In a society that refuses to deal with suicide, this book definitely shines a light on the necessity of taking action and working on treatment for suicide survivors. Oelke shows Jane describing herself as not wanting to “be dead. I just want to stop existing. To take a break from myself.” Jane is a character that cares very deeply about the feelings of her family, and has come through an existential crisis that completely reshaped how she views her world. She is worried about the ideas that are being thrown at her by her friends and peers after her suicide attempt, which is one of the reasons she stops taking her medication and recedes into herself. The book explains that her behavior was not one directed towards others, but directed inwardly in Jane and how she feels about herself.
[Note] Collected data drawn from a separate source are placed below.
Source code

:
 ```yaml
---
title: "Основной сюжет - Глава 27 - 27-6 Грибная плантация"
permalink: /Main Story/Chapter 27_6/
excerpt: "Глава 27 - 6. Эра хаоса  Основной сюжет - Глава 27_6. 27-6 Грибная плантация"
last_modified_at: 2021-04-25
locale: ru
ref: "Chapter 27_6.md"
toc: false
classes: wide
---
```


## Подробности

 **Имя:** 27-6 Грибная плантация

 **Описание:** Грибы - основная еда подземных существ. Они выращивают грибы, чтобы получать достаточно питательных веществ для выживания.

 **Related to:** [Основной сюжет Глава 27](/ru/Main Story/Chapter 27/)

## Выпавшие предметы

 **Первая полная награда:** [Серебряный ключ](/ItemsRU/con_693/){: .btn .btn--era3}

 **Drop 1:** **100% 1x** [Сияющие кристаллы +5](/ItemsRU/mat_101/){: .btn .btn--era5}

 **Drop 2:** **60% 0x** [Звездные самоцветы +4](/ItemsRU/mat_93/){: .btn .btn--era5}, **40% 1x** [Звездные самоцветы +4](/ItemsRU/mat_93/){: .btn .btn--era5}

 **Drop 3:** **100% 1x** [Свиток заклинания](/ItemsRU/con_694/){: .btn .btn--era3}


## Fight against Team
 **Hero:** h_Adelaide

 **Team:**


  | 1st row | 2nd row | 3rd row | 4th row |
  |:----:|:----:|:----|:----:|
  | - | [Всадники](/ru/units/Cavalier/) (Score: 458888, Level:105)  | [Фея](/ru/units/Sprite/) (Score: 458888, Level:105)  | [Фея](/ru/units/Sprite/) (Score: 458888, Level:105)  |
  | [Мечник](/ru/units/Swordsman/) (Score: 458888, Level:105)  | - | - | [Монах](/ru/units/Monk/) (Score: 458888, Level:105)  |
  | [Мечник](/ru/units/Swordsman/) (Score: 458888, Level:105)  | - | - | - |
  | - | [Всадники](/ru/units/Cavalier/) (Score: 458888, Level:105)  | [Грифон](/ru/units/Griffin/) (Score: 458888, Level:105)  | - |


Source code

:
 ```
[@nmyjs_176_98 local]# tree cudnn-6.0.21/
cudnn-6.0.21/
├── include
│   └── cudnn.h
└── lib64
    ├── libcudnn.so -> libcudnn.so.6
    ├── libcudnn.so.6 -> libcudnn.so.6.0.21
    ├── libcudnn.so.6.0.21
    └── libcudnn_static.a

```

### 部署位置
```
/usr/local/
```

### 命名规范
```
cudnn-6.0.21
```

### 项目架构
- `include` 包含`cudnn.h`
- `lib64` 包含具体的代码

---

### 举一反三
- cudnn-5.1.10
Although the aspects that dealt with depression were beautifully written, the religious aspects of the book are not well expanded upon and were often hard to read. When Jane delivers her backstory, it is very brief. Readers find that she loved going to church and got along with everyone in youth group, but then she just didn’t believe one day and stopped wanting to go. It is quite literally that quick. Also, throughout the book, we see her throw subtle digs at religious beliefs, although at the beginning of the book she says that she never had a problem with it and enjoyed it very deeply. This leads the reader to believe that she is mad at God, and still believes in God on some level. This seems like a very sudden change in character and it has very little buildup. More explanation of these feelings would have helped build her backstory more efficiently.

Another main plot point was that Jane was afraid and felt hopeless about speaking to her parents about her feelings. The end of this book left this idea open-ended on the part of her father. Jane’s mother tells her that she will accept her no matter what, which was half of the resolution, but Jane never has a conversation with her father and this felt very empty when the buildup had made it seem like it would be different. They both seem to be very loving toward Jane and never argue with her after she tells them, which was a good way of showing them to be very supportive of her. However, it was still awkward knowing that there was little resolution between her and her father.
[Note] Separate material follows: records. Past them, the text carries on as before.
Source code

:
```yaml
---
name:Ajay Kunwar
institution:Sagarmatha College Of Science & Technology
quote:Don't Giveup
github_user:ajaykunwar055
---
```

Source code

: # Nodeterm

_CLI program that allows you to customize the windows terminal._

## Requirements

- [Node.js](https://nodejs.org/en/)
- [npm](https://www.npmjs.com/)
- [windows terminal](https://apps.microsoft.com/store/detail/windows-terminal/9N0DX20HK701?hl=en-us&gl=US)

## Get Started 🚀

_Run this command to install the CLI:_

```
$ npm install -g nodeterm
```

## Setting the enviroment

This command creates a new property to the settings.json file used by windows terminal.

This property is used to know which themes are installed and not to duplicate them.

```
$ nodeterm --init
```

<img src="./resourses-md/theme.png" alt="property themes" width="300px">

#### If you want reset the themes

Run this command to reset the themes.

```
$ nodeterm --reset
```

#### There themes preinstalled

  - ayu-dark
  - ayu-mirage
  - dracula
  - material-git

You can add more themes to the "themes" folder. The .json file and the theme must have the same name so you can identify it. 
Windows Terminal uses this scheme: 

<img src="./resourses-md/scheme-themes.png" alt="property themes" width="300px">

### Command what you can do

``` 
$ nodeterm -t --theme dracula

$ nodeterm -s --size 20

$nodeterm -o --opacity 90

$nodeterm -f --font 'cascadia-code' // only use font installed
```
There were also so many characters that probably stopped the full expansion that could have taken place in this book as well. Many of the characters are introduced at the beginning of the book and it can get confusing when they are mentioned in passing.
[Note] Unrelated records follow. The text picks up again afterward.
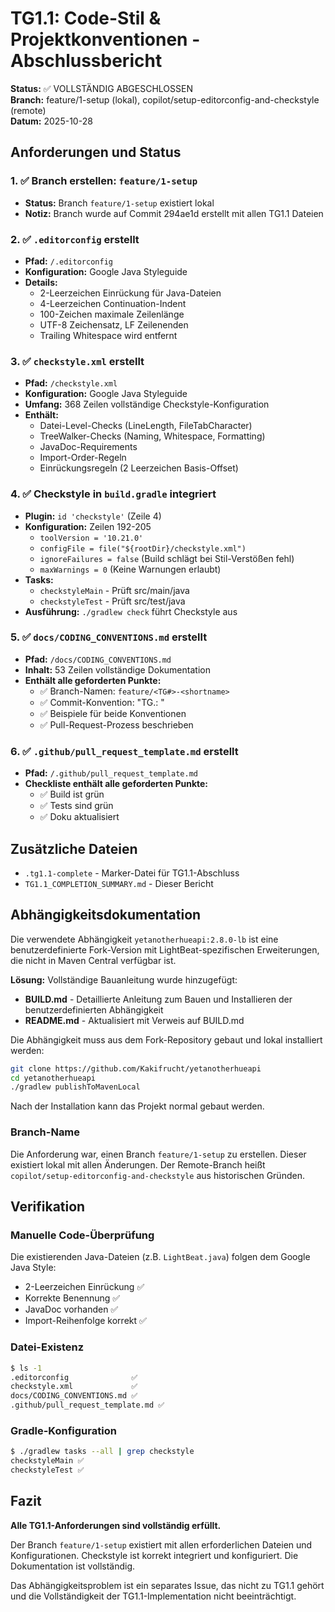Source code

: # TG1.1: Code-Stil & Projektkonventionen - Abschlussbericht

**Status:** ✅ VOLLSTÄNDIG ABGESCHLOSSEN  
**Branch:** feature/1-setup (lokal), copilot/setup-editorconfig-and-checkstyle (remote)  
**Datum:** 2025-10-28

## Anforderungen und Status

### 1. ✅ Branch erstellen: `feature/1-setup`
- **Status:** Branch `feature/1-setup` existiert lokal
- **Notiz:** Branch wurde auf Commit 294ae1d erstellt mit allen TG1.1 Dateien

### 2. ✅ `.editorconfig` erstellt
- **Pfad:** `/.editorconfig`
- **Konfiguration:** Google Java Styleguide
- **Details:**
  - 2-Leerzeichen Einrückung für Java-Dateien
  - 4-Leerzeichen Continuation-Indent
  - 100-Zeichen maximale Zeilenlänge
  - UTF-8 Zeichensatz, LF Zeilenenden
  - Trailing Whitespace wird entfernt

### 3. ✅ `checkstyle.xml` erstellt  
- **Pfad:** `/checkstyle.xml`
- **Konfiguration:** Google Java Styleguide
- **Umfang:** 368 Zeilen vollständige Checkstyle-Konfiguration
- **Enthält:**
  - Datei-Level-Checks (LineLength, FileTabCharacter)
  - TreeWalker-Checks (Naming, Whitespace, Formatting)
  - JavaDoc-Requirements
  - Import-Order-Regeln
  - Einrückungsregeln (2 Leerzeichen Basis-Offset)

### 4. ✅ Checkstyle in `build.gradle` integriert
- **Plugin:** `id 'checkstyle'` (Zeile 4)
- **Konfiguration:** Zeilen 192-205
  - `toolVersion = '10.21.0'`
  - `configFile = file("${rootDir}/checkstyle.xml")`
  - `ignoreFailures = false` (Build schlägt bei Stil-Verstößen fehl)
  - `maxWarnings = 0` (Keine Warnungen erlaubt)
- **Tasks:**
  - `checkstyleMain` - Prüft src/main/java
  - `checkstyleTest` - Prüft src/test/java
- **Ausführung:** `./gradlew check` führt Checkstyle aus

### 5. ✅ `docs/CODING_CONVENTIONS.md` erstellt
- **Pfad:** `/docs/CODING_CONVENTIONS.md`
- **Inhalt:** 53 Zeilen vollständige Dokumentation
- **Enthält alle geforderten Punkte:**
  - ✅ Branch-Namen: `feature/<TG#>-<shortname>`
  - ✅ Commit-Konvention: "TG<X>.<Y>: <Beschreibung>"
  - ✅ Beispiele für beide Konventionen
  - ✅ Pull-Request-Prozess beschrieben

### 6. ✅ `.github/pull_request_template.md` erstellt
- **Pfad:** `/.github/pull_request_template.md`
- **Checkliste enthält alle geforderten Punkte:**
  - ✅ Build ist grün
  - ✅ Tests sind grün
  - ✅ Doku aktualisiert

## Zusätzliche Dateien

- `.tg1.1-complete` - Marker-Datei für TG1.1-Abschluss
- `TG1.1_COMPLETION_SUMMARY.md` - Dieser Bericht

## Abhängigkeitsdokumentation

Die verwendete Abhängigkeit `yetanotherhueapi:2.8.0-lb` ist eine benutzerdefinierte Fork-Version mit LightBeat-spezifischen Erweiterungen, die nicht in Maven Central verfügbar ist.

**Lösung:** Vollständige Bauanleitung wurde hinzugefügt:
- **BUILD.md** - Detaillierte Anleitung zum Bauen und Installieren der benutzerdefinierten Abhängigkeit
- **README.md** - Aktualisiert mit Verweis auf BUILD.md

Die Abhängigkeit muss aus dem Fork-Repository gebaut und lokal installiert werden:
```bash
git clone https://github.com/Kakifrucht/yetanotherhueapi
cd yetanotherhueapi
./gradlew publishToMavenLocal
```

Nach der Installation kann das Projekt normal gebaut werden.

### Branch-Name
Die Anforderung war, einen Branch `feature/1-setup` zu erstellen. Dieser existiert lokal mit allen Änderungen. Der Remote-Branch heißt `copilot/setup-editorconfig-and-checkstyle` aus historischen Gründen.

## Verifikation

### Manuelle Code-Überprüfung
Die existierenden Java-Dateien (z.B. `LightBeat.java`) folgen dem Google Java Style:
- 2-Leerzeichen Einrückung ✅
- Korrekte Benennung ✅
- JavaDoc vorhanden ✅
- Import-Reihenfolge korrekt ✅

### Datei-Existenz
```bash
$ ls -1
.editorconfig              ✅
checkstyle.xml             ✅
docs/CODING_CONVENTIONS.md ✅
.github/pull_request_template.md ✅
```

### Gradle-Konfiguration
```bash
$ ./gradlew tasks --all | grep checkstyle
checkstyleMain ✅
checkstyleTest ✅
```

## Fazit

**Alle TG1.1-Anforderungen sind vollständig erfüllt.**

Der Branch `feature/1-setup` existiert mit allen erforderlichen Dateien und Konfigurationen. Checkstyle ist korrekt integriert und konfiguriert. Die Dokumentation ist vollständig.

Das Abhängigkeitsproblem ist ein separates Issue, das nicht zu TG1.1 gehört und die Vollständigkeit der TG1.1-Implementation nicht beeinträchtigt.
The overall idea of having this be set up around a game show is quite interesting and it lightens many of the darker moments of the book. Jane’s sarcasm was perfectly foiled by the characters who are often so light-hearted and wild in the House of Orange. Her love interest, Robbie, was also a foil to many of the characters, but in a different way. Where Jane is a do-it-herself individual who hides in her sarcasm, Robbie is a clean freak and somewhat of a genius when it came to the psychology of the game.

It is very often difficult for a person living with depression to fully understand and elaborate on their own emotions, let alone put them down on paper, but Oelke successfully conveys Jane’s feelings and creates a reading environment where pity is not at play, but rather further understanding is being built between the reader and the character. Her family and friends, in the end, help her restore hope for herself and show her that a good support system is worth more than gold, even if that means that everyone is a little different from each other.

The greatest strength that balances out the rest of the book, and the most important takeaway point from it, is Oelke’s ability to explain the internal emotions of a person living with depression and how her family and friends are instrumental in caring for her wellbeing.